С точки зрения феноменологии постановка вопроса о мире самом по себе совершенно некорректна — предметы должны быть понимаемы как соотносимые с сознанием. Предметность мира коррелятивна — предметы всегда соотнесены с памятью, фантазией, суждением, то есть предметность всегда переживается. Сознание — всегда сознание о чем-либо, поэтому феноменологический анализ — это анализ самого сознания, в котором представляет мир.
Смысл и значение предмета при этом соотносится с тем, как он схватывается сознанием. Таким образом феноменология ориентирована не на то, чтобы выявить ранее неизвестное знание о мире и привести его в соответствие с уже известным, а на то, чтобы представить сам процесс восприятия мира, — то есть показать условия и возможности знания как процесса формирования значений, которые усматриваются в свойствах и функциях предмета.
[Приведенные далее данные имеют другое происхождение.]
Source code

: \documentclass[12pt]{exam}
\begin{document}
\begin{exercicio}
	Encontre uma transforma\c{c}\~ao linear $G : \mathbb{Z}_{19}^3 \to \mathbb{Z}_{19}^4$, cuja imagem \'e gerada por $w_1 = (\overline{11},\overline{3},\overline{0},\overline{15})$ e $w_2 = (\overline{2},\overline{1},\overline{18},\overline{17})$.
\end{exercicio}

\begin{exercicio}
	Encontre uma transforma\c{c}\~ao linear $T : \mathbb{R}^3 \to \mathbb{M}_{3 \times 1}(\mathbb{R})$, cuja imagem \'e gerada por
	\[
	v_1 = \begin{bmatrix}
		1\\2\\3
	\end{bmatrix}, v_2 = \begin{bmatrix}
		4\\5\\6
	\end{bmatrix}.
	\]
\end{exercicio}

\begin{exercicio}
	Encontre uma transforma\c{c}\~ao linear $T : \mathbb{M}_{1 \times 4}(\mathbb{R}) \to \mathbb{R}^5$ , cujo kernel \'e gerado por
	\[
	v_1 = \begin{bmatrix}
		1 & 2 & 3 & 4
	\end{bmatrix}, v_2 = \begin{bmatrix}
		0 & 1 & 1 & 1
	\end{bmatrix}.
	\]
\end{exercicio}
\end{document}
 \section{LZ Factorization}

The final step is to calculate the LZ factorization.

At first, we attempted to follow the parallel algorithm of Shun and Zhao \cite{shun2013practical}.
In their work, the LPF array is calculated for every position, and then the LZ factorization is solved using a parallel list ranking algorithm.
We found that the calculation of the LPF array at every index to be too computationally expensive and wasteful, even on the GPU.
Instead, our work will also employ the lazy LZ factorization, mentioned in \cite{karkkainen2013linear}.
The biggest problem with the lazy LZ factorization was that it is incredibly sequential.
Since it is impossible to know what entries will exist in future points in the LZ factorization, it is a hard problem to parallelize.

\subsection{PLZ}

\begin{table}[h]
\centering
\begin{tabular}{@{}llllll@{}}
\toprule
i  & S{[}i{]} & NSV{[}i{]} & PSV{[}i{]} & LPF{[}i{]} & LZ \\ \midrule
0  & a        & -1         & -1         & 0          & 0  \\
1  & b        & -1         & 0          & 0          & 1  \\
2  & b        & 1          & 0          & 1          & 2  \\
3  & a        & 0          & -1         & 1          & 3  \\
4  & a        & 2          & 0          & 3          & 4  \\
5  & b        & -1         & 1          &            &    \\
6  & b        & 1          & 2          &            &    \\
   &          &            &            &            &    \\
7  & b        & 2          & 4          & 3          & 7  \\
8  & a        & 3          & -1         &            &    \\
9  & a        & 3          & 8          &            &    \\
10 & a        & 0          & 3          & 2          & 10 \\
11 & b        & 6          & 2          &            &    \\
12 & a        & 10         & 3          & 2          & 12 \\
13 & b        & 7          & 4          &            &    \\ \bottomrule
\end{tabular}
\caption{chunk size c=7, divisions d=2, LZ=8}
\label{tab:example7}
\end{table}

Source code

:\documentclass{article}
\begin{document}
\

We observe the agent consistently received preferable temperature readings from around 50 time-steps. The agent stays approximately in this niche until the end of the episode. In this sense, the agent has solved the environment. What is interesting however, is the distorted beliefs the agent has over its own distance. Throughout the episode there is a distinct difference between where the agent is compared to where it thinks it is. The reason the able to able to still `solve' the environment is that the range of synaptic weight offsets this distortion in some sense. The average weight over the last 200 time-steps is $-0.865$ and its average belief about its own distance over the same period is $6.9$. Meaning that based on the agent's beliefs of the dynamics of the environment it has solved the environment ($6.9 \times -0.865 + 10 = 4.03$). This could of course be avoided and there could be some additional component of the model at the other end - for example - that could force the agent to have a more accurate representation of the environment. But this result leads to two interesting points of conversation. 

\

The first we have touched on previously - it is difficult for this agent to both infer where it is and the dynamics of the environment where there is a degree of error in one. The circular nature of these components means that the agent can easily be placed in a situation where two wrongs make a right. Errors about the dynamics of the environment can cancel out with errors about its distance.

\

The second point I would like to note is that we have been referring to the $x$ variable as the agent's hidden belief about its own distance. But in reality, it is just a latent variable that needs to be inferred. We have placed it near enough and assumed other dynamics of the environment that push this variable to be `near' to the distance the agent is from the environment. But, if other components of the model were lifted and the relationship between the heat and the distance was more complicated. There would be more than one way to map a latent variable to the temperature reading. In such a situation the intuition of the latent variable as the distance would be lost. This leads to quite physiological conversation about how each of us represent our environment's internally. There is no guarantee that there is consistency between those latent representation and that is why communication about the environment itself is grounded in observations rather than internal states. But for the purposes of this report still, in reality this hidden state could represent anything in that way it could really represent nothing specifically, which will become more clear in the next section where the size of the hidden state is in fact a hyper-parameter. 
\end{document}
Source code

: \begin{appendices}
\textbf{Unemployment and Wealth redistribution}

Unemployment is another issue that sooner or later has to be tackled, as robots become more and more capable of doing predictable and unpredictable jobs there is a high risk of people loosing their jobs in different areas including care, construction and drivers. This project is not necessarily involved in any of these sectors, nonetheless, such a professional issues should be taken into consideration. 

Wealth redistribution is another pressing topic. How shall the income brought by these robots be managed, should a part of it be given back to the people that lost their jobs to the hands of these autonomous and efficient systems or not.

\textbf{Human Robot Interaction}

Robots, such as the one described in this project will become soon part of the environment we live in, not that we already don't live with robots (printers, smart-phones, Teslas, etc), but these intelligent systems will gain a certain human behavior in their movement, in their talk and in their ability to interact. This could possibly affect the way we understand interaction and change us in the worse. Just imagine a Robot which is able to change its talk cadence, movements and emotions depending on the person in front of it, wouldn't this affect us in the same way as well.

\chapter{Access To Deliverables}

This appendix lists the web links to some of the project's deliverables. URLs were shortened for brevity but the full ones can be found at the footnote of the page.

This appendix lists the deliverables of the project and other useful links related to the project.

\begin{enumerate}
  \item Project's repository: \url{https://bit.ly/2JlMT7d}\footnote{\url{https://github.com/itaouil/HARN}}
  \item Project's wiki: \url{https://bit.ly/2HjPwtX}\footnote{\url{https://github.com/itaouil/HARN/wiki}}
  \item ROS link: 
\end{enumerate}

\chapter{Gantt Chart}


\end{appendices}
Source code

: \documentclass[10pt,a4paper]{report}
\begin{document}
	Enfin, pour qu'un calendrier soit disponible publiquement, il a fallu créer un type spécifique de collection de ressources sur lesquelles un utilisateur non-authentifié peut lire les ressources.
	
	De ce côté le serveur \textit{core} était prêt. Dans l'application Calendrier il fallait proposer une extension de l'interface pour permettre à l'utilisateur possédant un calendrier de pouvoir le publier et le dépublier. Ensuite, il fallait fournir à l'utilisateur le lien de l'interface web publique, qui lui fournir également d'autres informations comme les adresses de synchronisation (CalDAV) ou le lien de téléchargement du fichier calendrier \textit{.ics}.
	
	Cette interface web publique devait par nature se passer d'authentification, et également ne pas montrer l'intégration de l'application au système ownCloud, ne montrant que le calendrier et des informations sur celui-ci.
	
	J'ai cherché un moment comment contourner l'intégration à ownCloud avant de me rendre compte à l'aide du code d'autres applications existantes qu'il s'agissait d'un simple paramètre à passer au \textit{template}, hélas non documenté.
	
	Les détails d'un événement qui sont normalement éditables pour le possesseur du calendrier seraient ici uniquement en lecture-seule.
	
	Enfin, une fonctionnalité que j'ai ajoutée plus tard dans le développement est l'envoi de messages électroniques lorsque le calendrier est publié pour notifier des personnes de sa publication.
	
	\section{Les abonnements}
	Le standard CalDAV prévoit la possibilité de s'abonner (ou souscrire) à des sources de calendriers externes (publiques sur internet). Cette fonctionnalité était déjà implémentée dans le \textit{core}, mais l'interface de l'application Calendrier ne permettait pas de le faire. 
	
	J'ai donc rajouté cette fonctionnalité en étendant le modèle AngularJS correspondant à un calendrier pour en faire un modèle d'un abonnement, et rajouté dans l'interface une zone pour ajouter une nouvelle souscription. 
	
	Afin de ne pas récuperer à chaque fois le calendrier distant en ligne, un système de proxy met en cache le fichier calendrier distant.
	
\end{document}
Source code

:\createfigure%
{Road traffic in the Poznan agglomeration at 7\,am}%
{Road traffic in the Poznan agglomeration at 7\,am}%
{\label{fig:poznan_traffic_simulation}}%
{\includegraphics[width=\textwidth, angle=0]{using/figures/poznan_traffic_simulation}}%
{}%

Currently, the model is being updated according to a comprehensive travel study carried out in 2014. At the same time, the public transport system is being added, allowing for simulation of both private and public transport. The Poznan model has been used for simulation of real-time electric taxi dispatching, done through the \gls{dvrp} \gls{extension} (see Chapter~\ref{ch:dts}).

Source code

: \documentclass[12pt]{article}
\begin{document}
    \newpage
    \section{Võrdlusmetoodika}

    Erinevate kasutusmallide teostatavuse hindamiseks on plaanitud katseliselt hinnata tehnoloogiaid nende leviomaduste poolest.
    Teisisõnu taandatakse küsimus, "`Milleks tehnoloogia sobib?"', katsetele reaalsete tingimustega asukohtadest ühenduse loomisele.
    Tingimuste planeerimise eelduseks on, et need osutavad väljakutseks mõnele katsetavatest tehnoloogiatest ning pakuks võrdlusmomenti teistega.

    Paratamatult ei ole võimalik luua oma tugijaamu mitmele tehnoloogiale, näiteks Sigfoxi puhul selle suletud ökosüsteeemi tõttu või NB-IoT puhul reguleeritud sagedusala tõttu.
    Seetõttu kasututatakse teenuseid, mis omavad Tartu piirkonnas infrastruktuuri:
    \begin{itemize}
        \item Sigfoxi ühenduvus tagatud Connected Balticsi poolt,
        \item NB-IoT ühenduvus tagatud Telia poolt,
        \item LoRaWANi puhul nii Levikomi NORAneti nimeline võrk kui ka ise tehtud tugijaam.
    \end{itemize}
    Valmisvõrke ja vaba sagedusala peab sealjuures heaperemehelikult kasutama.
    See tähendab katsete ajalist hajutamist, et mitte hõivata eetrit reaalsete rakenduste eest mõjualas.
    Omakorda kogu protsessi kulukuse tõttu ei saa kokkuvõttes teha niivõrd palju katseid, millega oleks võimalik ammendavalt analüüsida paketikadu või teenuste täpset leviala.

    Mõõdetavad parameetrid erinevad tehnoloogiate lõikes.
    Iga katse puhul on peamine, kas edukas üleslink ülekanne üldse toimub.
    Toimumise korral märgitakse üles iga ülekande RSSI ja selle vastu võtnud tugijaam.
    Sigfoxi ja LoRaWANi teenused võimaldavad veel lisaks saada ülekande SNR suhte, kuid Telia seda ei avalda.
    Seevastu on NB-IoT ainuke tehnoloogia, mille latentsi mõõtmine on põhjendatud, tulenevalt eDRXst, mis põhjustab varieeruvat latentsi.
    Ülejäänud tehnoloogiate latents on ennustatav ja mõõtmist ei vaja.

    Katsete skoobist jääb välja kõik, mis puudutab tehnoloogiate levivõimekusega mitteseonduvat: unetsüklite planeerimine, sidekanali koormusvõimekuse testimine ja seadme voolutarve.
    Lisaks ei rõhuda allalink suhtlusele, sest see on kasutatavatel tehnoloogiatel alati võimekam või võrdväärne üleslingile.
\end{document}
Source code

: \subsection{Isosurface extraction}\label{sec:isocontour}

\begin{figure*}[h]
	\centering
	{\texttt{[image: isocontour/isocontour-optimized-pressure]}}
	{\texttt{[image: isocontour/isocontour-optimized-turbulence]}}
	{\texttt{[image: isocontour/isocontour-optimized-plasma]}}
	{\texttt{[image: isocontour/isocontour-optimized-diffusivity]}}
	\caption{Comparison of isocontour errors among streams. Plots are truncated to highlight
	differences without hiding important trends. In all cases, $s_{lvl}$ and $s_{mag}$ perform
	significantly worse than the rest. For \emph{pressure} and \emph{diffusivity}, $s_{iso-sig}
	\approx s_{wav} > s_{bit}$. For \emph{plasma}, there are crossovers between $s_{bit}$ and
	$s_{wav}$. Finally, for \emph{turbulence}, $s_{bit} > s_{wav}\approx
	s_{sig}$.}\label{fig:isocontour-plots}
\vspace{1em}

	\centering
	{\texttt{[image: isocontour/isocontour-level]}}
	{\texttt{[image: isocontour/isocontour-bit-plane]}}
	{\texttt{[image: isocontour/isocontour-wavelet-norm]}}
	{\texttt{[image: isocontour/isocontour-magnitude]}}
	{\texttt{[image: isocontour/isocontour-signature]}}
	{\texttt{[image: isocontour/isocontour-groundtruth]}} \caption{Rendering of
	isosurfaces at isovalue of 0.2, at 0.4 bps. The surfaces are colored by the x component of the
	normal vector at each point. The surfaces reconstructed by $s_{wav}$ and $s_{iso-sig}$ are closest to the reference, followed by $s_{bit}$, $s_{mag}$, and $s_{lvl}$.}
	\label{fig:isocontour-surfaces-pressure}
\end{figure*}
Сознание, говоря иными словами, безразлично к тому, действительно ли существуют предметы или они являются иллюзией или миражом, потому что в реальности сознания происходит переплетение переживаний подобно тому, как струи воды свиваются и переплетаются в общем потоке. В сознании нет ничего, кроме значений реальных, иллюзорных или воображаемых предметов.
Феноменология претерпела значительные изменения как в концепции ее основоположника Гуссерля, так и во множестве модификаций, так что ее история, отмечает известный французский философ Поль Рикер, может быть представлена как история гуссерлевских «ересей». Начинает же Гуссерль с идеи создания науки о науке — философского наукоучения. Философия, пишет он, «призвана быть строгой наукой и притом такой, которая удовлетворяла бы самым высоким теоретическим потребностям, и в этически-религиозном отношении делала бы возможной жизнь, управляемую чистыми нормами разума»[54]. Философ хочет ясно ответить на вопрос, что такое по существу «вещи», «события», « законы природы», и поэтому спрашивает о сущности теории и самой возможности ее существования. Феноменология в начале своего становления претендовала именно на то, чтобы построить философию как строгую науку. Именно так — «Философия как строгая наука» — называется одна из основных работ Гуссерля раннего периода.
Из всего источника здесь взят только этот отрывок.